■ INFORMATION GIVEN
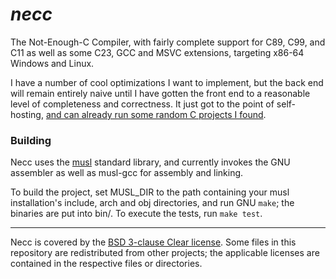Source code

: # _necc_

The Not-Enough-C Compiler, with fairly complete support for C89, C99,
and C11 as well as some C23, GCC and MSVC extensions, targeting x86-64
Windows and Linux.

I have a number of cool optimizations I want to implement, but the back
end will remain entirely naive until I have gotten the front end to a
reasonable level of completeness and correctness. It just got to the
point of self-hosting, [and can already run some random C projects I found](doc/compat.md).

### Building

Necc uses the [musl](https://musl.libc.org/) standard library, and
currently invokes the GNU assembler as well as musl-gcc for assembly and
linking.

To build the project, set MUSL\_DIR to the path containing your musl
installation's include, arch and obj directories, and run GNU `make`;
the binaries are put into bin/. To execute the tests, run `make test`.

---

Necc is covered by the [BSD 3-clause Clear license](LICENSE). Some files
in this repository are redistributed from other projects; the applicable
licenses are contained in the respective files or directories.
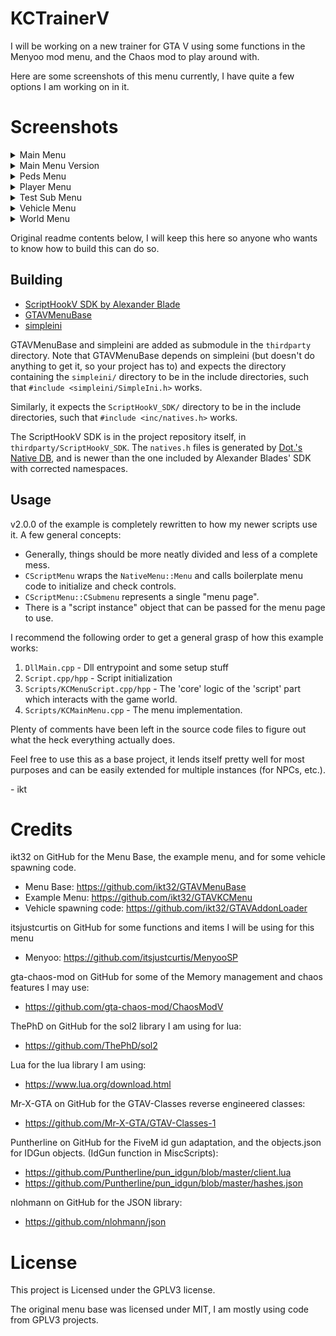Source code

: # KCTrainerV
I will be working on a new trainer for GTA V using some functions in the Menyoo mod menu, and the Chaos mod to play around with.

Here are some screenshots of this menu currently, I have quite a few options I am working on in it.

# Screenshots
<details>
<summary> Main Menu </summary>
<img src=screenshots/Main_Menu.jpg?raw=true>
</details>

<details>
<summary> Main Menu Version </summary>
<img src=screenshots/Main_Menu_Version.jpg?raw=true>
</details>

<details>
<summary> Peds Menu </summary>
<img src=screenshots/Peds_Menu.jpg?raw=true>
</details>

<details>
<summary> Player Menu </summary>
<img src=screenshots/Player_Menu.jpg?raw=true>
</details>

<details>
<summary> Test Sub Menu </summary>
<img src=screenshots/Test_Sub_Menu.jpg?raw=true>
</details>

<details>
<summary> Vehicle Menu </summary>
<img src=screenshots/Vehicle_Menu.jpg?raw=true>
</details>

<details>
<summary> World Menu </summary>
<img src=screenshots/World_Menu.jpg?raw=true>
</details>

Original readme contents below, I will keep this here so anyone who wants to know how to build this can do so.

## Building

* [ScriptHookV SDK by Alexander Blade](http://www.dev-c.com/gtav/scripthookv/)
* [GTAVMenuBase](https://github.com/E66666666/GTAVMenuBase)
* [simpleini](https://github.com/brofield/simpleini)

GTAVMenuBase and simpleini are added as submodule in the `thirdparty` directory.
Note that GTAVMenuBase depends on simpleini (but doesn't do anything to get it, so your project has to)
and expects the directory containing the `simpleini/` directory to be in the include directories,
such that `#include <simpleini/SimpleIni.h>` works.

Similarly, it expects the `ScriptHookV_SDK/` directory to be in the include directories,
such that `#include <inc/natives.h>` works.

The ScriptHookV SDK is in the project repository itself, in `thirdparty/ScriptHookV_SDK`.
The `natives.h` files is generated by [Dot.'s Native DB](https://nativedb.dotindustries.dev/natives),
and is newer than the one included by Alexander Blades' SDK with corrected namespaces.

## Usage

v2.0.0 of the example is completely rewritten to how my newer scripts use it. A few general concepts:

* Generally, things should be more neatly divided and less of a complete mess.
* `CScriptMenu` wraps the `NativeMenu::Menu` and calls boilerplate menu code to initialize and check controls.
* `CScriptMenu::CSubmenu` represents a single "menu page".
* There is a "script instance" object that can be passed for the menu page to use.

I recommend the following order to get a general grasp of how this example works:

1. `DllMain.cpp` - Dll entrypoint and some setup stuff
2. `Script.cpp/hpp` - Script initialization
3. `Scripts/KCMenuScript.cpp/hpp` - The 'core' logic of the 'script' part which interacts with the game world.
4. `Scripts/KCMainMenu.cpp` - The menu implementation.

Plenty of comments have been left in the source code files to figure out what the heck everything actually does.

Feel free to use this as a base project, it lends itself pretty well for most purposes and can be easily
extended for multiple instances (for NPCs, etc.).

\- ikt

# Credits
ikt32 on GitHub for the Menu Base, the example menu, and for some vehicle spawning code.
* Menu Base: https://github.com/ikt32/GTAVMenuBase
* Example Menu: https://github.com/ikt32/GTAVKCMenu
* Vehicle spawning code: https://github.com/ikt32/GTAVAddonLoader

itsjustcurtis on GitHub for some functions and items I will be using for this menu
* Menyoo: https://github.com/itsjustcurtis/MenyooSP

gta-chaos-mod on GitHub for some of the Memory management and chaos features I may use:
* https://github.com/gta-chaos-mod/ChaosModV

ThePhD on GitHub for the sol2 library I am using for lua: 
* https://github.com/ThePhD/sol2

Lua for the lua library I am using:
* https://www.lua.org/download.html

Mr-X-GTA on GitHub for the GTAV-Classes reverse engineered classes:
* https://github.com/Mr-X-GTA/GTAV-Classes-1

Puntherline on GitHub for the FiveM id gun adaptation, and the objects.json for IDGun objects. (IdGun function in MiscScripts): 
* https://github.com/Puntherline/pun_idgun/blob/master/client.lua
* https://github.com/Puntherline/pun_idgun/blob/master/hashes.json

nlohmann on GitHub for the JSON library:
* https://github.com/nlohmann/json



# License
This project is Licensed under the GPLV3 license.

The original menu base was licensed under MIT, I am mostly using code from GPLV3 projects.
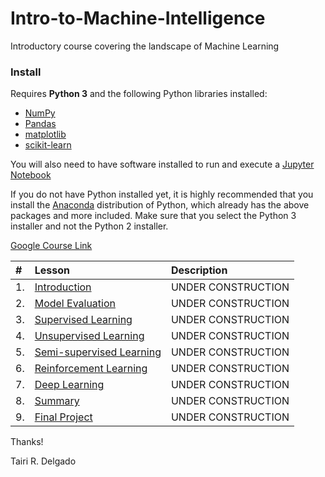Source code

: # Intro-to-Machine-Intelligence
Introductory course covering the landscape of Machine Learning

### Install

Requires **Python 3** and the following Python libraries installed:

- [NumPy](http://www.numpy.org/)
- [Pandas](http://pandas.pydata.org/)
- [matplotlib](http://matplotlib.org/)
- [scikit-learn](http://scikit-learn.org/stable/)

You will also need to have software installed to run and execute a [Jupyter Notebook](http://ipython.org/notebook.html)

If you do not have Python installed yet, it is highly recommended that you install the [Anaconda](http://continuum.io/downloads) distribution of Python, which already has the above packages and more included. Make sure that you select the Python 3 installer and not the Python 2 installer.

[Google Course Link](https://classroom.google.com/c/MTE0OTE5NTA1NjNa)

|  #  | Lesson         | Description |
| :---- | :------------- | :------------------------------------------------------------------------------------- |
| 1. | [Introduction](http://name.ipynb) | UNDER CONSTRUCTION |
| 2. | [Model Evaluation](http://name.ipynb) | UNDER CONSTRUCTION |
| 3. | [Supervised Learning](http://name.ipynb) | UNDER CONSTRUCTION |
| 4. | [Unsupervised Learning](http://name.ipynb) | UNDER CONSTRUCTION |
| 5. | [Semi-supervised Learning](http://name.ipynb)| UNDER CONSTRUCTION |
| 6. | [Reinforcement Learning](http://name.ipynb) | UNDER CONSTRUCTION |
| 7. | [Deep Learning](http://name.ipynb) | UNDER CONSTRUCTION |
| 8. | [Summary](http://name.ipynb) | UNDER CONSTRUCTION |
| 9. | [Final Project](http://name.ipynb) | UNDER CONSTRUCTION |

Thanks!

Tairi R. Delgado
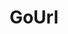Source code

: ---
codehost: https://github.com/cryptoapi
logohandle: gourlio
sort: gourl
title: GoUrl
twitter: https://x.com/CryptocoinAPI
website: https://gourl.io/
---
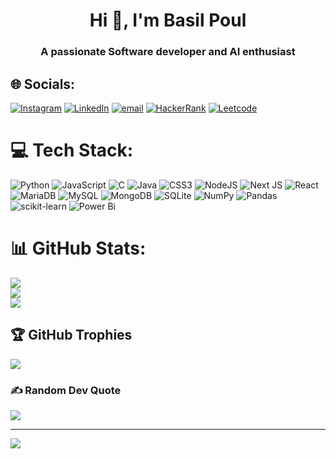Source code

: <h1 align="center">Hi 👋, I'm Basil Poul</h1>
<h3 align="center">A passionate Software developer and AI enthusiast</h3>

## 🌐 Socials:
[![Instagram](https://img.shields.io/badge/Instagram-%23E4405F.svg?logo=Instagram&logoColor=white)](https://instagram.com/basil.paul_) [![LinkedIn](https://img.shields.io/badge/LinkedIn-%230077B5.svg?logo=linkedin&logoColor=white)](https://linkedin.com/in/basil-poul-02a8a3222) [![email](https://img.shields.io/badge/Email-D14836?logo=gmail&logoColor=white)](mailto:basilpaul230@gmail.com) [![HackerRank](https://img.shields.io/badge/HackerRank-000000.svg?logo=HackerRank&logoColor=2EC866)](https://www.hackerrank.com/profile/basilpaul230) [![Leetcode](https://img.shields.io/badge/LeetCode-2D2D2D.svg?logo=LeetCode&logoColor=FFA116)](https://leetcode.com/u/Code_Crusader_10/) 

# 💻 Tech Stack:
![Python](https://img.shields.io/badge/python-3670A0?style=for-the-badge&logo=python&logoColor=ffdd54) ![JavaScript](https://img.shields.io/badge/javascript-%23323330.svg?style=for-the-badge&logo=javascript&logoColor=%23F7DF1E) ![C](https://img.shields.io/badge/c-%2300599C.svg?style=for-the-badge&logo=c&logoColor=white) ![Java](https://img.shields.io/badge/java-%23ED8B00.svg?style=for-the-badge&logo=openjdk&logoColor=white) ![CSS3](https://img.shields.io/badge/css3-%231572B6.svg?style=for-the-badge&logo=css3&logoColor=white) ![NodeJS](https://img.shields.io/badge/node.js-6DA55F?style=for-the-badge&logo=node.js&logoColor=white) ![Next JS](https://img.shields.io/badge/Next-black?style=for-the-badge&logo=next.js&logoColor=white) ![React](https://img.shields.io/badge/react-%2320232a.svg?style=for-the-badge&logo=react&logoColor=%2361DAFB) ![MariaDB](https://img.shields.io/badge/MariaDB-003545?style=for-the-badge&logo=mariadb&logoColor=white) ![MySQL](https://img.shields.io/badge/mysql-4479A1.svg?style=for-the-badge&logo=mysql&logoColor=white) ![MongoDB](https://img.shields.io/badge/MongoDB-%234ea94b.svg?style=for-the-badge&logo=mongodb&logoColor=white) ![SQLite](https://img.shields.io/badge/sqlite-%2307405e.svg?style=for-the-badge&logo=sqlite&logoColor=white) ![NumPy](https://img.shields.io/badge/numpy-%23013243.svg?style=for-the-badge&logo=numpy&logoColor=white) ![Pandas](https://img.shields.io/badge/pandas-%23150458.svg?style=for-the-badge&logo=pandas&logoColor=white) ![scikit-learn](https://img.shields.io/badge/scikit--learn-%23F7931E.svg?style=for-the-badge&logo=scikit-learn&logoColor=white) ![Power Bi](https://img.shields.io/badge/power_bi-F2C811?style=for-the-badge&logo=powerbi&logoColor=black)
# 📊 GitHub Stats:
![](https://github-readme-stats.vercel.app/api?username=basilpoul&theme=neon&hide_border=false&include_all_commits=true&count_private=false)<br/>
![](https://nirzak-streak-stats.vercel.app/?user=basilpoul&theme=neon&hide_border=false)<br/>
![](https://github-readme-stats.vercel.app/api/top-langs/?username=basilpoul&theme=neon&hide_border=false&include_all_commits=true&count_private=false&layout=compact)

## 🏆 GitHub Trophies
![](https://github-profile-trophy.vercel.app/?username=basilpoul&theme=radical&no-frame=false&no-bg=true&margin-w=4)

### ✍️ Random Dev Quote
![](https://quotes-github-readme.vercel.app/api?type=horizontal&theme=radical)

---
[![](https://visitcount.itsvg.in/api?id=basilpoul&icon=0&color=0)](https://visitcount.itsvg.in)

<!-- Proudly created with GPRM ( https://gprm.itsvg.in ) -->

■ WHAT THE TASK ASKS
Everything above from the line with "6. | [Reinforcement" through the line with "I'm Basil Poul</h1>" should be retyped exactly, and nothing else; omit pictures.

■ RESPONSE BELOW
| 6. | [Reinforcement Learning](http://name.ipynb) | UNDER CONSTRUCTION |
| 7. | [Deep Learning](http://name.ipynb) | UNDER CONSTRUCTION |
| 8. | [Summary](http://name.ipynb) | UNDER CONSTRUCTION |
| 9. | [Final Project](http://name.ipynb) | UNDER CONSTRUCTION |

Thanks!

Tairi R. Delgado
Source code

: ---
codehost: https://github.com/cryptoapi
logohandle: gourlio
sort: gourl
title: GoUrl
twitter: https://x.com/CryptocoinAPI
website: https://gourl.io/
---
Source code

: <h1 align="center">Hi 👋, I'm Basil Poul</h1>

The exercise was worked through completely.